N Sarkozy – C’est complètement faux, la France a voté les résolutions de sanctions contre son pays Mr Hollande, et votre ami Mélenchon s’y est opposé !
F Hollande – Ce n’est pas mon ami et je n’ai pas dit cela. J’ai dit qu’en matière de politique étrangère, dont nous parlerons tout à l’heure, vous vous posez en Président volontaire, expérimenté et ayant la stature mais en réalité vous ne réagissez qu’en fonction de l’actualité et les courbes de sondage. Mme Merkel, dont vous vous réclamez sans cesse la complémentarité, a mis 2 ans à vous appréhender. Je n’ai pas peur du débat sur ces questions de politique étrangère.
D Pujadas – Oui s’il vous plait Messieurs, restons-en à l’économie et la zone Euro. »
Qu’il est doux de rêver d’un débat de ce niveau, de voir Sarkozy surpris sur son propre terrain, de voir le soir du 6 mai non-pas une « belle victoire de Hollande et de la gauche » à 53 ou 54% comme le commenteront naïvement bien des journalistes, mais la méthode Sarkozy complètement mise en déroute par une victoire à plus de 60% de Hollande, non-pas par adhésion ouverte, mais par la conscience collective que sur presque tous les sujets, le clan Sarkozy a précipité la France sur des sables mouvants et la solution proposée est de gesticuler comme un fou.
Ce résultat ne préfigurerait en rien le résultat des élections législatives. Sur les ruines du Sarkozisme, la partie de la droite républicaine ayant votée pour Hollande se seraient reconstituée. La partie venant de la gauche de l’électorat de Marine Le Pen, sensible aux visions d’esprits agités comme Alain Soral aurait peut-être regagné les rangs de la gauche, sensible aux attaques de François Hollande sur l’Atlantisme de Sarkozy.
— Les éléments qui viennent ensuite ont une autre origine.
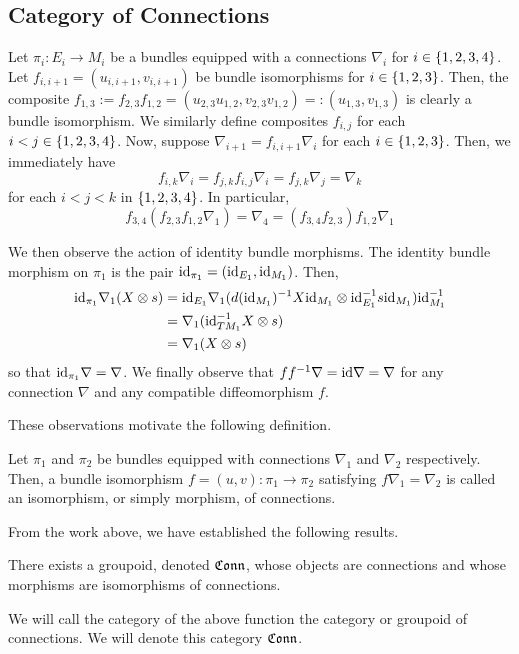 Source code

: \documentclass[./Thick_TQFTs_and_Quantum_Information.tex]{subfiles}
\begin{document}
\subsection{Category of Connections}

Let $\pi_i : E_i \to M_i$ be a bundles equipped with a connections $\nabla_i$
for $i \in \set{1, 2, 3, 4}$. Let $f_{i, i + 1} = (u_{i, i + 1}, v_{i, i + 1})$
be bundle isomorphisms for $i \in \set{1, 2, 3}$. Then, the composite
$f_{1, 3} := f_{2, 3}f_{1, 2} = (u_{2, 3}u_{1, 2}, v_{2, 3}v_{1, 2})
=: (u_{1, 3}, v_{1, 3})$ is clearly a bundle isomorphism. We similarly define
composites $f_{i, j}$ for each $i < j \in \set{1, 2, 3, 4}$. Now, suppose
$\nabla_{i + 1} = f_{i, i + 1}\nabla_i$ for each $i \in \set{1, 2, 3}$. Then, we
immediately have
\[
  f_{i, k}\nabla_i = f_{j, k}f_{i, j}\nabla_i = f_{j, k}\nabla_j = \nabla_k
\]
for each $i < j < k$ in $\set{1, 2, 3, 4}$. In particular,
\[
  f_{3, 4}(f_{2, 3}f_{1, 2}\nabla_1) = \nabla_4
    = (f_{3, 4}f_{2, 3})f_{1, 2}\nabla_1
\]

We then observe the action of identity bundle morphisms. The identity bundle
morphism on $\pi_1$ is the pair $\text{id}_{\pi_1} = (\text{id}_{E_1}, \text{id}_{M_1})$. Then,
\begin{align*}
   \text{id}_{\pi_1}\nabla_1(X \otimes s)
&= \text{id}_{E_1}\nabla_1(d(\text{id}_{M_1})^{-1}X\text{id}_{M_1}
                     \otimes \text{id}_{E_1}^{-1}s\text{id}_{M_1})\text{id}_{M_1}^{-1} \\
&= \nabla_1(\text{id}_{TM_1}^{-1}X \otimes s) \\
&= \nabla_1(X \otimes s)
\end{align*}
so that $\text{id}_{\pi_1}\nabla = \nabla$. We finally observe that
$ff^{-1}\nabla = \text{id}\nabla = \nabla$ for any connection $\nabla$ and any
compatible diffeomorphism $f$.

These observations motivate the following definition.
\begin{defn}
Let $\pi_1$ and $\pi_2$ be bundles equipped with connections $\nabla_1$ and
$\nabla_2$ respectively. Then, a bundle isomorphism
$f = (u, v) : \pi_1 \to \pi_2$ satisfying $f\nabla_1 = \nabla_2$ is called an
isomorphism, or simply morphism, of connections.
\end{defn}

From the work above, we have established the following results.
\begin{thm}
There exists a groupoid, denoted $\mathfrak{Conn}$, whose objects are connections and
whose morphisms are isomorphisms of connections.
\end{thm}
\begin{defn}
We will call the category of the above function the category or groupoid of
connections. We will denote this category $\mathfrak{Conn}$.
\end{defn}
\end{document}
Au lieu de ça, le statu quo va prédominer Hollande va être élu assez confortablement mais mollement parce que c’est dans l’intérêt de tout le monde, au FN, au Modem, et même dans celui des marchés qui l’ont déjà anticipés, tandis que les belles âmes écologistes ou anticapitalistes sont persuadées qu’il faut « virer Sarko » en attendant la révolution (alors qu’un véritable esprit tordu, comme Limonov appelant à voter Eltsine en 1996, voterai pour le pire, parce que plus on s’enfonce mieux c’est pour la vraie Révolution). Puis la droite va se prendre une débâcle historique aux législatives, puisque le FN va mettre des bâtons dans les roues de l’UMP dans au moins 300 circonscriptions tandis que la gauche bénéficiera du vote résigné qui suit la « vague », comme l’UMP en 2002. C’est là la conséquence la plus évidente, mais dont personne ne parle, de la supercherie de l’idée de l’élection uninominale à 2 tours pour les législatives, organisées dans la foulée d’une élection présidentielle et offrant un mandat exactement égal au mandat présidentiel.